鹿島市議会一般質問は19~22日に11人が登壇し、市内のひきこもりの実態と対策などを質問した。

 【ひきこもりの実態と対策】県内の民生委員・児童委員が実施した「ひきこもり等の実態」の聞き取り調査結果は回収率69・2パーセントで644人(3月末時点)。そのうち、杵藤地区は160人と県内で一番高い数値だった。鹿島市の状況(回収率58・3パーセント)について、染川康輔福祉課長は全体で33人いて、40代以上が21人を占めていることを説明。議員は中高年層のひきこもりが増えていることを指摘し、県で開設された「県ひきこもり地域支援センター」の存在を挙げた。染川福祉課長は「中高年にも門戸が開かれて、支援が一歩前進した。連携をしていく必要がある」と話した。

 【高校再編統合】18年4月に控えた鹿島高と鹿島実業高の再編統合について質問があった。新しく開校する鹿島高の目指す姿を、寺山靖久教育次長は「心身ともにたくましく生き、豊かな人間性と知性を兼ね備えた人材育成」と説明した。

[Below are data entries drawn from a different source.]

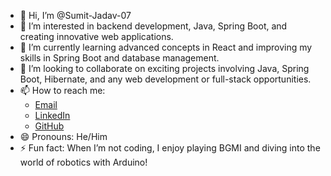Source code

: - 👋 Hi, I’m @Sumit-Jadav-07
- 👀 I’m interested in backend development, Java, Spring Boot, and creating innovative web applications.
- 🌱 I’m currently learning advanced concepts in React and improving my skills in Spring Boot and database management.
- 💞️ I’m looking to collaborate on exciting projects involving Java, Spring Boot, Hibernate, and any web development or full-stack opportunities.
- 📫 How to reach me: 
  - [Email](mailto:sumitjadav1807@gmail.com)
  - [LinkedIn](https://www.linkedin.com/in/sumit-jadav-805165306/)
  - [GitHub](https://github.com/Sumit-Jadav-07)
- 😄 Pronouns: He/Him
- ⚡ Fun fact: When I’m not coding, I enjoy playing BGMI and diving into the world of robotics with Arduino!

現在の2、3年生が卒業後の19年度末で両校を閉校。鹿島高を赤門学舎、鹿島実業高を大手門学舎と定め、定員は普通科5学級200人、商業科1学級40人、食品調理科1学級40人とする。江島秀隆教育長は学級数の減少を懸念する一方、「これまでより多くの学科から選ぶことができる。しっかりと進路を定めてほしい」と答弁した。

 【地域における歴史的風致維持向上】国が08年に制定した「歴史まちづくり法」に基づく事業認定の取り組みについて、岩下善孝都市建設課長は「7月に上京して初回の協議を行い、その後は2年間にわたって協議していく予定」と今後の見通しを述べた。都市建設課を中心に生涯学習課、農林水産課が連携して臨むことや専門家の意見も取り入れることを説明。樋口久俊市長は「(認定は)県内では佐賀市内だけ。チャレンジしてみたい。長丁場になるがメリットは大きい」と前向きな姿勢を示した。